Data structure and Algorithm Analysis

1. [10 points]

Consider a Binary Search Tree.

(a) Draw all valid Binary Search Trees for the four nodes 1, 2, 3, 5.

(b) Look up Catalan Numbers on the internet, and compute the nth Catalan number for n = 4. Compare this

number to the number of Binary Search Trees you came up with above.

2. [10 points]

(a) Draw all valid Binary Red Black Trees for the four nodes 1, 2, 3, 5. Label each of your nodes R or B for Red/Black.

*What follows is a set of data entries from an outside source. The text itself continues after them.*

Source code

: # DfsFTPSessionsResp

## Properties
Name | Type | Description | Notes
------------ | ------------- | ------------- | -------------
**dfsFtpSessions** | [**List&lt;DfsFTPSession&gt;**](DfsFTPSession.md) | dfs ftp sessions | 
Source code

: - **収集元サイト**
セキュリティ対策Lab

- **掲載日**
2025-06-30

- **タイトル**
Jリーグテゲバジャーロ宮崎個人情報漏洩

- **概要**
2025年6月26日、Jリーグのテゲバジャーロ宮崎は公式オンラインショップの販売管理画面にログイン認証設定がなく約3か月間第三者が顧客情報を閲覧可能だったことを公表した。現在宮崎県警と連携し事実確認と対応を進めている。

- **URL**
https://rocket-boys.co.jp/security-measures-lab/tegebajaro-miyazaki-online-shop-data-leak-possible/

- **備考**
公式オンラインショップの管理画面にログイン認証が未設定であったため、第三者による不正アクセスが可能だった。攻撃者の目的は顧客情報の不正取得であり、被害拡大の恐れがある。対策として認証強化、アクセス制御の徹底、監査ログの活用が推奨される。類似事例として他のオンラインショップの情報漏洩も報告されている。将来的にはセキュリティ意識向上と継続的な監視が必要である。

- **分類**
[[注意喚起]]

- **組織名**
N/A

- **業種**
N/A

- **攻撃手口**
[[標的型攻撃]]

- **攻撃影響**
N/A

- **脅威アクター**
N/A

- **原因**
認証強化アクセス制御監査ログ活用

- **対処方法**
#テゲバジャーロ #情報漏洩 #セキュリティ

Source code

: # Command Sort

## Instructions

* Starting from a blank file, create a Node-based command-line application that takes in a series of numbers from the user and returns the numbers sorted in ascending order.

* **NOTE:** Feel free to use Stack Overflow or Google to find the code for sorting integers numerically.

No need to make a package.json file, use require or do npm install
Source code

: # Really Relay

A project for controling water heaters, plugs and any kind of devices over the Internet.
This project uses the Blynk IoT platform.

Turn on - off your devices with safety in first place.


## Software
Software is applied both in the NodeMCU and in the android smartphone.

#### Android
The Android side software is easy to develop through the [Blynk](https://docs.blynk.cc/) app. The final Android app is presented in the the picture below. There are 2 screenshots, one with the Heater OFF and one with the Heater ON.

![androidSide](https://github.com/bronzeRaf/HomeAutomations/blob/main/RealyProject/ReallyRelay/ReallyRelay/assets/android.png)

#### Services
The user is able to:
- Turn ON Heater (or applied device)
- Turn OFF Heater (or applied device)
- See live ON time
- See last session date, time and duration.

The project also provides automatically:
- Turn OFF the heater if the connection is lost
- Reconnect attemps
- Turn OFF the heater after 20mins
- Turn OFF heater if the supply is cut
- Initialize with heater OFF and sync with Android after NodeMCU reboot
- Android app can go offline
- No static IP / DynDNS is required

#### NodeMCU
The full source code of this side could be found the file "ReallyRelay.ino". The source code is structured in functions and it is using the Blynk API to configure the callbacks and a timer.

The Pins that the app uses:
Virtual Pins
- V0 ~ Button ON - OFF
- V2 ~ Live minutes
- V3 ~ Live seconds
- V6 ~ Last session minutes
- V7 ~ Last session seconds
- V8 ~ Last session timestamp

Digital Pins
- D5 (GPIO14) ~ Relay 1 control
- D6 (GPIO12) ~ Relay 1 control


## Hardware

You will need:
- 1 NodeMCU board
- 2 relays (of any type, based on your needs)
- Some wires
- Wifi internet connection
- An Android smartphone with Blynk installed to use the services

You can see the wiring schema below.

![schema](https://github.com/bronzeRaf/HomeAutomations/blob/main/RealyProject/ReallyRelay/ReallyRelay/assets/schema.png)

Note the corresponding Black Height of each of the nodes in your Red Black Trees, to help convince yourself it is a valid Red Black tree.

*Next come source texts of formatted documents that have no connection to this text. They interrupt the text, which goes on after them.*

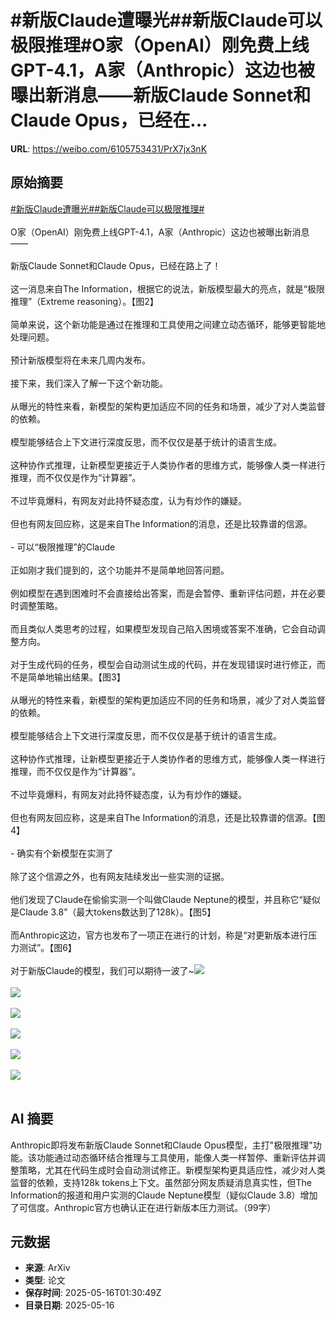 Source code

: # #新版Claude遭曝光##新版Claude可以极限推理#O家（OpenAI）刚免费上线GPT-4.1，A家（Anthropic）这边也被曝出新消息——新版Claude Sonnet和Claude Opus，已经在...

**URL**: https://weibo.com/6105753431/PrX7jx3nK

## 原始摘要

<a href="https://m.weibo.cn/search?containerid=231522type%3D1%26t%3D10%26q%3D%23%E6%96%B0%E7%89%88Claude%E9%81%AD%E6%9B%9D%E5%85%89%23&amp;extparam=%23%E6%96%B0%E7%89%88Claude%E9%81%AD%E6%9B%9D%E5%85%89%23" data-hide=""><span class="surl-text">#新版Claude遭曝光#</span></a><a href="https://m.weibo.cn/search?containerid=231522type%3D1%26t%3D10%26q%3D%23%E6%96%B0%E7%89%88Claude%E5%8F%AF%E4%BB%A5%E6%9E%81%E9%99%90%E6%8E%A8%E7%90%86%23&amp;extparam=%23%E6%96%B0%E7%89%88Claude%E5%8F%AF%E4%BB%A5%E6%9E%81%E9%99%90%E6%8E%A8%E7%90%86%23" data-hide=""><span class="surl-text">#新版Claude可以极限推理#</span></a><br><br>O家（OpenAI）刚免费上线GPT-4.1，A家（Anthropic）这边也被曝出新消息——<br><br>新版Claude Sonnet和Claude Opus，已经在路上了！<br><br>这一消息来自The Information，根据它的说法，新版模型最大的亮点，就是“极限推理”（Extreme reasoning）。【图2】<br><br>简单来说，这个新功能是通过在推理和工具使用之间建立动态循环，能够更智能地处理问题。<br><br>预计新版模型将在未来几周内发布。<br><br>接下来，我们深入了解一下这个新功能。<br><br>从曝光的特性来看，新模型的架构更加适应不同的任务和场景，减少了对人类监督的依赖。<br><br>模型能够结合上下文进行深度反思，而不仅仅是基于统计的语言生成。<br><br>这种协作式推理，让新模型更接近于人类协作者的思维方式，能够像人类一样进行推理，而不仅仅是作为“计算器”。<br><br>不过毕竟爆料，有网友对此持怀疑态度，认为有炒作的嫌疑。<br><br>但也有网友回应称，这是来自The Information的消息，还是比较靠谱的信源。<br><br>- 可以“极限推理”的Claude<br><br>正如刚才我们提到的，这个功能并不是简单地回答问题。<br><br>例如模型在遇到困难时不会直接给出答案，而是会暂停、重新评估问题，并在必要时调整策略。<br><br>而且类似人类思考的过程，如果模型发现自己陷入困境或答案不准确，它会自动调整方向。<br><br>对于生成代码的任务，模型会自动测试生成的代码，并在发现错误时进行修正，而不是简单地输出结果。【图3】<br><br>从曝光的特性来看，新模型的架构更加适应不同的任务和场景，减少了对人类监督的依赖。<br><br>模型能够结合上下文进行深度反思，而不仅仅是基于统计的语言生成。<br><br>这种协作式推理，让新模型更接近于人类协作者的思维方式，能够像人类一样进行推理，而不仅仅是作为“计算器”。<br><br>不过毕竟爆料，有网友对此持怀疑态度，认为有炒作的嫌疑。<br><br>但也有网友回应称，这是来自The Information的消息，还是比较靠谱的信源。【图4】<br><br>- 确实有个新模型在实测了<br><br>除了这个信源之外，也有网友陆续发出一些实测的证据。<br><br>他们发现了Claude在偷偷实测一个叫做Claude Neptune的模型，并且称它“疑似是Claude 3.8”（最大tokens数达到了128k）。【图5】<br><br>而Anthropic这边，官方也发布了一项正在进行的计划，称是“对更新版本进行压力测试”。【图6】<br><br>对于新版Claude的模型，我们可以期待一波了~<img style="" src="https://tvax1.sinaimg.cn/large/006Fd7o3gy1i1gbbx7y15j30zk0k0jus.jpg" referrerpolicy="no-referrer"><br><br><img style="" src="https://tvax2.sinaimg.cn/large/006Fd7o3gy1i1gbbz25xrj30zk0gan59.jpg" referrerpolicy="no-referrer"><br><br><img style="" src="https://tvax2.sinaimg.cn/large/006Fd7o3gy1i1gbc1421fj30xb0kggvb.jpg" referrerpolicy="no-referrer"><br><br><img style="" src="https://tvax3.sinaimg.cn/large/006Fd7o3gy1i1gbc272ggj30x00lyn6g.jpg" referrerpolicy="no-referrer"><br><br><img style="" src="https://tvax3.sinaimg.cn/large/006Fd7o3gy1i1gbc3xra2j30xc0h6418.jpg" referrerpolicy="no-referrer"><br><br><img style="" src="https://tvax4.sinaimg.cn/large/006Fd7o3gy1i1gbc5p5z7j30wm0sqdql.jpg" referrerpolicy="no-referrer"><br><br>

## AI 摘要

Anthropic即将发布新版Claude Sonnet和Claude Opus模型，主打"极限推理"功能。该功能通过动态循环结合推理与工具使用，能像人类一样暂停、重新评估并调整策略，尤其在代码生成时会自动测试修正。新模型架构更具适应性，减少对人类监督的依赖，支持128k tokens上下文。虽然部分网友质疑消息真实性，但The Information的报道和用户实测的Claude Neptune模型（疑似Claude 3.8）增加了可信度。Anthropic官方也确认正在进行新版本压力测试。（99字）

## 元数据

- **来源**: ArXiv
- **类型**: 论文
- **保存时间**: 2025-05-16T01:30:49Z
- **目录日期**: 2025-05-16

(b) At least for one of your Red Black Trees, give a full explanation of why it is a valid Red Black Tree, and how you determined the Black Height of the nodes.

3. [10 points]

Show schematics of Red Black trees with Black Height 3, that have either the shortest or the longest possible simple path from the root node to a descendant leaf (nil node). What is the maximum ratio between the longest and the shortest possible simple paths?

4. [10 points]

Consider a Red Black tree that already has 41; 38; 31; 12 inserted. Draw the resulting Red Black tree (you can use for help https://www.cs.usfca.edu/galles/visualization/RedBlack.html). Now consider adding the node 19. Show all the stages of the insert fix up and write down what cases these changes correspond to (from what we learned). Again, you can use the animation for help, but explain what was done in terms of the cases. Finally, explain why the final tree after inserting 19 is a valid Red Black tree.